電子線蒸着法とスパッタ法

 金属膜の成長には様々な手法がありますが、当グループが主に用いている手法は、電子線蒸着法とスパッタ法です。いずれの成膜法も、基本は真空装置のなかでターゲット(被堆積物)を気化させ、基板面に導くというもので、高品質な金属膜、および多層膜を形成することができます。

電子線蒸着法

 水を加熱すると蒸発するように、金属や絶縁体も加熱することで蒸発させることができます。この手法を成膜法に用いたのが蒸着法です。一般的にはボート形状のるつぼの上にターゲットを置き、ヒーターで加熱して気化させます。しかし、この方法ではターゲット全体を加熱してしまうため、蒸着速度の制御が困難です。また、るつぼに用いてる金属材料(Wが用いられることが多い)の融点に対して、十分に融点が低い材料しか蒸着することができません。

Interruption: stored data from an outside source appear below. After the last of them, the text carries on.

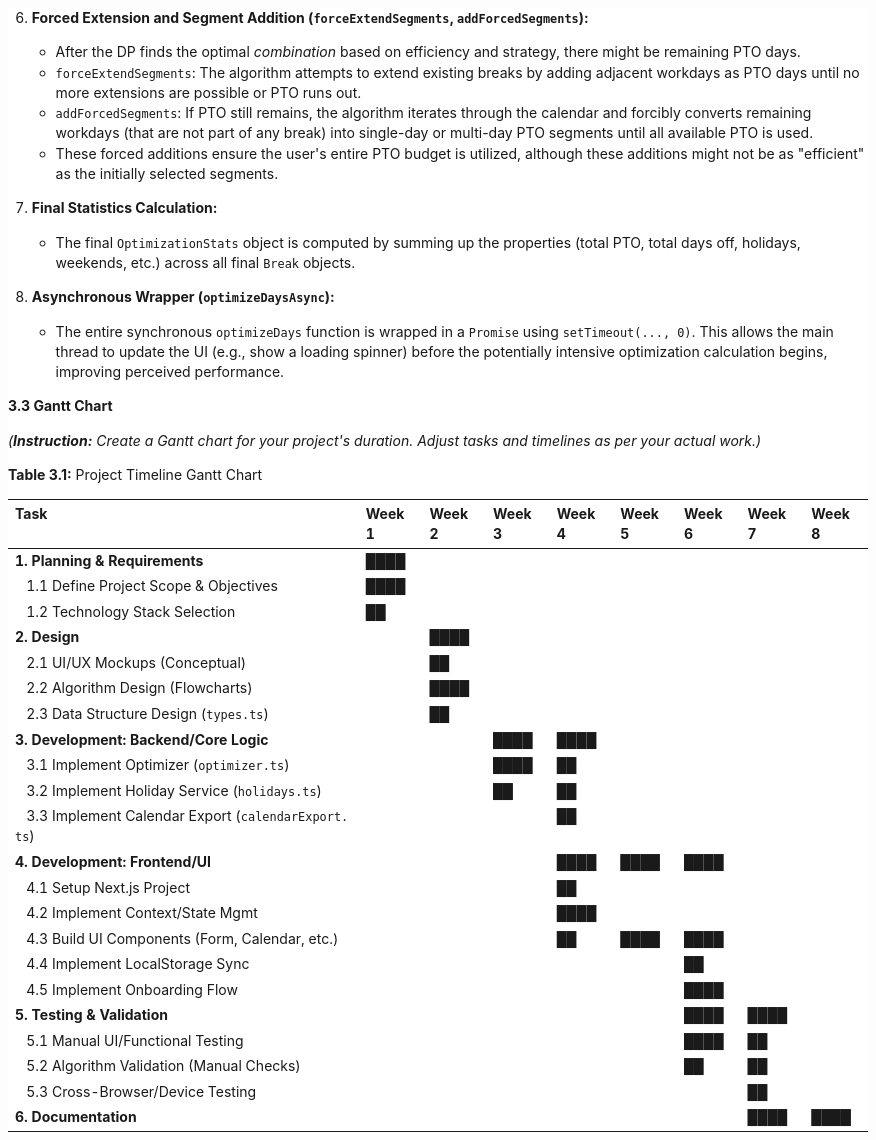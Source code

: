 6.  **Forced Extension and Segment Addition (`forceExtendSegments`, `addForcedSegments`):**
    *   After the DP finds the optimal *combination* based on efficiency and strategy, there might be remaining PTO days.
    *   `forceExtendSegments`: The algorithm attempts to extend existing breaks by adding adjacent workdays as PTO days until no more extensions are possible or PTO runs out.
    *   `addForcedSegments`: If PTO still remains, the algorithm iterates through the calendar and forcibly converts remaining workdays (that are not part of any break) into single-day or multi-day PTO segments until all available PTO is used.
    *   These forced additions ensure the user's entire PTO budget is utilized, although these additions might not be as "efficient" as the initially selected segments.

7.  **Final Statistics Calculation:**
    *   The final `OptimizationStats` object is computed by summing up the properties (total PTO, total days off, holidays, weekends, etc.) across all final `Break` objects.

8.  **Asynchronous Wrapper (`optimizeDaysAsync`):**
    *   The entire synchronous `optimizeDays` function is wrapped in a `Promise` using `setTimeout(..., 0)`. This allows the main thread to update the UI (e.g., show a loading spinner) before the potentially intensive optimization calculation begins, improving perceived performance.

**3.3 Gantt Chart**

*(**Instruction:** Create a Gantt chart for your project's duration. Adjust tasks and timelines as per your actual work.)*

**Table 3.1:** Project Timeline Gantt Chart

| Task                                          | Week 1 | Week 2 | Week 3 | Week 4 | Week 5 | Week 6 | Week 7 | Week 8 |
| :-------------------------------------------- | :----- | :----- | :----- | :----- | :----- | :----- | :----- | :----- |
| **1. Planning & Requirements**                | ████   |        |        |        |        |        |        |        |
| &nbsp;&nbsp;&nbsp;1.1 Define Project Scope & Objectives | ████   |        |        |        |        |        |        |        |
| &nbsp;&nbsp;&nbsp;1.2 Technology Stack Selection        | ██     |        |        |        |        |        |        |        |
| **2. Design**                                 |        | ████   |        |        |        |        |        |        |
| &nbsp;&nbsp;&nbsp;2.1 UI/UX Mockups (Conceptual)      |        | ██     |        |        |        |        |        |        |
| &nbsp;&nbsp;&nbsp;2.2 Algorithm Design (Flowcharts)   |        | ████   |        |        |        |        |        |        |
| &nbsp;&nbsp;&nbsp;2.3 Data Structure Design (`types.ts`) |        | ██     |        |        |        |        |        |        |
| **3. Development: Backend/Core Logic**        |        |        | ████   | ████   |        |        |        |        |
| &nbsp;&nbsp;&nbsp;3.1 Implement Optimizer (`optimizer.ts`) |        |        | ████   | ██     |        |        |        |        |
| &nbsp;&nbsp;&nbsp;3.2 Implement Holiday Service (`holidays.ts`)|        |        | ██     | ██     |        |        |        |        |
| &nbsp;&nbsp;&nbsp;3.3 Implement Calendar Export (`calendarExport.ts`) |        |        |        | ██     |        |        |        |        |
| **4. Development: Frontend/UI**               |        |        |        | ████   | ████   | ████   |        |        |
| &nbsp;&nbsp;&nbsp;4.1 Setup Next.js Project             |        |        |        | ██     |        |        |        |        |
| &nbsp;&nbsp;&nbsp;4.2 Implement Context/State Mgmt     |        |        |        | ████   |        |        |        |        |
| &nbsp;&nbsp;&nbsp;4.3 Build UI Components (Form, Calendar, etc.) |        |        |        | ██     | ████   | ████   |        |        |
| &nbsp;&nbsp;&nbsp;4.4 Implement LocalStorage Sync       |        |        |        |        |        | ██     |        |        |
| &nbsp;&nbsp;&nbsp;4.5 Implement Onboarding Flow        |        |        |        |        |        | ████   |        |        |
| **5. Testing & Validation**                   |        |        |        |        |        | ████   | ████   |        |
| &nbsp;&nbsp;&nbsp;5.1 Manual UI/Functional Testing   |        |        |        |        |        | ████   | ██     |        |
| &nbsp;&nbsp;&nbsp;5.2 Algorithm Validation (Manual Checks) |        |        |        |        |        | ██     | ██     |        |
| &nbsp;&nbsp;&nbsp;5.3 Cross-Browser/Device Testing      |        |        |        |        |        |        | ██     |        |
| **6. Documentation**                          |        |        |        |        |        |        | ████   | ████   |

 電子線蒸着法では、Wフィラメントに電流を流す事で、熱電子を放出させ、それを加速し、磁場によって偏向することで、ターゲットに導きます。この際、電子線は非常に細く収束しており、ターゲットの一部のみが加熱されます。その結果として、高精度の成膜速度の制御が可能となるばかりでなく、融点の高いものを含む、全ての材料の成膜が可能となります。この手法は、成膜中でも高い真空度を維持する事ができるため、不純物の混入の少ない高品質な膜の成長が可能になるのも特徴の一つです。

スパッタ法

 電子線蒸着法が熱電子の加速でターゲットをたたくのに対して、スパッタ法ではプラズマ化したアルゴンを電界によって加速し、ターゲットをたたき、気化させます。 主にプラズマの発生手法の違いから、マグネトロンスパッタ、ECRスパッタ、イオンビームスパッタなど、様々な種類のスパッタ法が存在します。